╭──

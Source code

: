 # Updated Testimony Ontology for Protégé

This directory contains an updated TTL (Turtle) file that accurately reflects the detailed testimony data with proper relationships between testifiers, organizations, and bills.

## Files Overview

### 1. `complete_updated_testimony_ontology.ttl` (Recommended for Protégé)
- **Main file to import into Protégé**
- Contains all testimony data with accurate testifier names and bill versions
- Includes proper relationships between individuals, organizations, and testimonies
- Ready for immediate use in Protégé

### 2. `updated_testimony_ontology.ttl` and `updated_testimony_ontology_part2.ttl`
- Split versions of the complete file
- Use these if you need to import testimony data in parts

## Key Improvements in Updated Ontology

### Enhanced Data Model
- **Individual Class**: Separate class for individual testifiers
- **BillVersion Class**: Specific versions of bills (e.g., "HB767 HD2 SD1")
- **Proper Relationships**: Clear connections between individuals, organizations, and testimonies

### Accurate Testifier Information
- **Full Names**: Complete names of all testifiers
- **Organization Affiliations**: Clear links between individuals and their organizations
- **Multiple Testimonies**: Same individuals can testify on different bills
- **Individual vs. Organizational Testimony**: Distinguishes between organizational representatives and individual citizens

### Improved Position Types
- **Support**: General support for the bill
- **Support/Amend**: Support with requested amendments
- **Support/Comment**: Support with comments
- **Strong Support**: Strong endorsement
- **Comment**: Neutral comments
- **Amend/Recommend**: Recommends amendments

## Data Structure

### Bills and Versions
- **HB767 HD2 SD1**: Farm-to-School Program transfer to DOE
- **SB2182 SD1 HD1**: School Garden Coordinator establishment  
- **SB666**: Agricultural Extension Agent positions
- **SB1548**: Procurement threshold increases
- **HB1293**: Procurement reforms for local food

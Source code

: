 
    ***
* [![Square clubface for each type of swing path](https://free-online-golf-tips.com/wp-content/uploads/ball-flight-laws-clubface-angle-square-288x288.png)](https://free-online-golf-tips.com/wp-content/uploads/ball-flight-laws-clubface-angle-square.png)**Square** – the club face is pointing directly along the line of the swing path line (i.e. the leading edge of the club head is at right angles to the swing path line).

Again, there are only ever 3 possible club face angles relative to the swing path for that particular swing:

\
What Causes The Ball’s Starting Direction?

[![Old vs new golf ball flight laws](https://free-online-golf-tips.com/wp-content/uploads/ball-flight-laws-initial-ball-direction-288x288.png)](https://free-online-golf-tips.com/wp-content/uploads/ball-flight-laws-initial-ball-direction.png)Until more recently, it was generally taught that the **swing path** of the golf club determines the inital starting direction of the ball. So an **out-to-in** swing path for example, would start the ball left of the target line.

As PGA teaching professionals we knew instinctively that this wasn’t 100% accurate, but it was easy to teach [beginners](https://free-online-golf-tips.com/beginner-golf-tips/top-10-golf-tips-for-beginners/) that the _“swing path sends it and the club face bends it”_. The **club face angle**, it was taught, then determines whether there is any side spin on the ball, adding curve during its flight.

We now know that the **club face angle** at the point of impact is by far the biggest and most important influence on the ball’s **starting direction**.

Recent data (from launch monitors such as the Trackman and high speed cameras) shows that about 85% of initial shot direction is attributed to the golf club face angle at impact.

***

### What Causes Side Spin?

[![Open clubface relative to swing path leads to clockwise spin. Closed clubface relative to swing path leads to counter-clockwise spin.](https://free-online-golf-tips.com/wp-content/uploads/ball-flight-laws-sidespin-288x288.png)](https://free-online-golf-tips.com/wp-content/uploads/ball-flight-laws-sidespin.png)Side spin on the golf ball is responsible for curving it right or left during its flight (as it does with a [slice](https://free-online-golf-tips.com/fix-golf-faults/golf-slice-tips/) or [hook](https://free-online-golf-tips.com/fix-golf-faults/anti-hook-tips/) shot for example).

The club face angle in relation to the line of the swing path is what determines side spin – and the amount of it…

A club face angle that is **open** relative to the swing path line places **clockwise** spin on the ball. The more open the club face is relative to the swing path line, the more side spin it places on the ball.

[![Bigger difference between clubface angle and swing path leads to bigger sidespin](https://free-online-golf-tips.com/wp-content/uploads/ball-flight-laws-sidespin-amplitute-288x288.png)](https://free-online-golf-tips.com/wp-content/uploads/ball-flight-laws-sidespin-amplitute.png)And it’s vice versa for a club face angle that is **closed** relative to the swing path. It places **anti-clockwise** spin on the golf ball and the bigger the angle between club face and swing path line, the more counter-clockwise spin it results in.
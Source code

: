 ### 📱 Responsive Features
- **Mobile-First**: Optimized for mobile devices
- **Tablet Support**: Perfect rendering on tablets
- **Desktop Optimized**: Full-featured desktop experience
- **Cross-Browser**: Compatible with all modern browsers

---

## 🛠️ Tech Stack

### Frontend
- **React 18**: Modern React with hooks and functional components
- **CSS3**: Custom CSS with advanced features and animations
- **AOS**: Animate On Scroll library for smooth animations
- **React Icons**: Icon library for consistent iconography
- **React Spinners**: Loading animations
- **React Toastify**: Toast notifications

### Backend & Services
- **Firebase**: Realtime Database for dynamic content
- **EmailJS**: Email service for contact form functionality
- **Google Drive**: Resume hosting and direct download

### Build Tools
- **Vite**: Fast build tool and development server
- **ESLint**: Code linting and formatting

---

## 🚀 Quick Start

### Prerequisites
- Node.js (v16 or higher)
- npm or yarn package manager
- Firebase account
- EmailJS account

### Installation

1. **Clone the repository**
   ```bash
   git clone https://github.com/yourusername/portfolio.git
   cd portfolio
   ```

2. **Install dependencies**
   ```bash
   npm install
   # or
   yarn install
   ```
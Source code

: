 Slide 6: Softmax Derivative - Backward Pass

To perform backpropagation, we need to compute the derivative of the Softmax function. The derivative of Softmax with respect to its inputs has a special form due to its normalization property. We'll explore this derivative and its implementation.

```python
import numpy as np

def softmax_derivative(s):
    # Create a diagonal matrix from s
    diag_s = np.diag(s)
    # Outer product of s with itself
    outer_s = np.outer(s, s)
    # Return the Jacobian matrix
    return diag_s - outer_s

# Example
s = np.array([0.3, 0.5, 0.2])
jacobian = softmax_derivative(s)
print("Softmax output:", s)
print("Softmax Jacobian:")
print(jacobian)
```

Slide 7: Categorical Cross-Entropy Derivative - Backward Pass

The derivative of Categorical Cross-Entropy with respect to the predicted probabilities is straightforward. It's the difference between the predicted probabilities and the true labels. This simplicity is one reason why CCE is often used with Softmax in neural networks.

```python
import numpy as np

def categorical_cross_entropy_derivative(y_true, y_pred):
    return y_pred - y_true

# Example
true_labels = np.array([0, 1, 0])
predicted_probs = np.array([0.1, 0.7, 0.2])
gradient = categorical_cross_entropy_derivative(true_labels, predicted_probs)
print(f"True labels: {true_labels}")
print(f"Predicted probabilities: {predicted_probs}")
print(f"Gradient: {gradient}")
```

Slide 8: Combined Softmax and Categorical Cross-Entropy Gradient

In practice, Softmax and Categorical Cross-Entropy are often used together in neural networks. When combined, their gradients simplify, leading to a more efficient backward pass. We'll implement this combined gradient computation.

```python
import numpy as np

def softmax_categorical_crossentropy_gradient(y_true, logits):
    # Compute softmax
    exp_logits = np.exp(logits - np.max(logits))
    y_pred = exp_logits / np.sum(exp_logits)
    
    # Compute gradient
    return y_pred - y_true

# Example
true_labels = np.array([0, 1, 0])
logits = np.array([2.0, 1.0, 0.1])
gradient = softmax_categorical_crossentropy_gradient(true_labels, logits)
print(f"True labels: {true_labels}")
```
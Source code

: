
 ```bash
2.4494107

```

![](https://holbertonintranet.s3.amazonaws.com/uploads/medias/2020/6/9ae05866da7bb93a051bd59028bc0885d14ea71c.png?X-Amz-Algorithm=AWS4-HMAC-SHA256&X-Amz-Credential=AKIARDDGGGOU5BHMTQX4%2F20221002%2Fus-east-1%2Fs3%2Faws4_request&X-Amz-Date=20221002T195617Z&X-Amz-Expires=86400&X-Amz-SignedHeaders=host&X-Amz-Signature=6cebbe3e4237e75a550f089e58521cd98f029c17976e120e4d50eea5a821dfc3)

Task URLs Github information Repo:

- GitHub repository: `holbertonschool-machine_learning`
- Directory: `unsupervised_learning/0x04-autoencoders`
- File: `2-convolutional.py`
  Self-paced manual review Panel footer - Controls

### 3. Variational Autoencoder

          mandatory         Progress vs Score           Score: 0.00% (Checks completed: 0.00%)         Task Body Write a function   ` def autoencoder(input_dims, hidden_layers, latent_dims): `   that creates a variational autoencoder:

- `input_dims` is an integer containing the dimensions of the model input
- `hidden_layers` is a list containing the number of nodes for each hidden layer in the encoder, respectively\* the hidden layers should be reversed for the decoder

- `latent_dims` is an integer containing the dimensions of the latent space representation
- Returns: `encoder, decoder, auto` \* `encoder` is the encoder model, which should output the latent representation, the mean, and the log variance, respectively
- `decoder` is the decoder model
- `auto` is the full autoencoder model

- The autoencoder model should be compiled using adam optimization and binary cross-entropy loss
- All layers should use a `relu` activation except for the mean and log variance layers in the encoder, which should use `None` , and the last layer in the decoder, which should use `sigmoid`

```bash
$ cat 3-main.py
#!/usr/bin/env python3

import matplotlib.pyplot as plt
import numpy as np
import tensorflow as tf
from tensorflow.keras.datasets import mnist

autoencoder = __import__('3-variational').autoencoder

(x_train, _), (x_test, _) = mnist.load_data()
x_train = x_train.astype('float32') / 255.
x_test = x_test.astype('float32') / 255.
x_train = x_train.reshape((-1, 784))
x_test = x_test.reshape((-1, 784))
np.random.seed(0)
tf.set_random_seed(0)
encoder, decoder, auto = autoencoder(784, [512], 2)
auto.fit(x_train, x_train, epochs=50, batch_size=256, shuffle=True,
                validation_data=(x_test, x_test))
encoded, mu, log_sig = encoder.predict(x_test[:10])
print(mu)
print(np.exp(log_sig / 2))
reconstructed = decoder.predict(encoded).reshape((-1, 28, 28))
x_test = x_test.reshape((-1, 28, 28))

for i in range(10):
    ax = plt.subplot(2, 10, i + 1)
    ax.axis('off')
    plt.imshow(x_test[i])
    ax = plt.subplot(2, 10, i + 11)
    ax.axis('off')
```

╰──

TASK TO COMPLETE:
Read through the entries and copy every line that includes "testifiers".

EXERCISE ANSWER:
This directory contains an updated TTL (Turtle) file that accurately reflects the detailed testimony data with proper relationships between testifiers, organizations, and bills.
- **Individual Class**: Separate class for individual testifiers
- **Full Names**: Complete names of all testifiers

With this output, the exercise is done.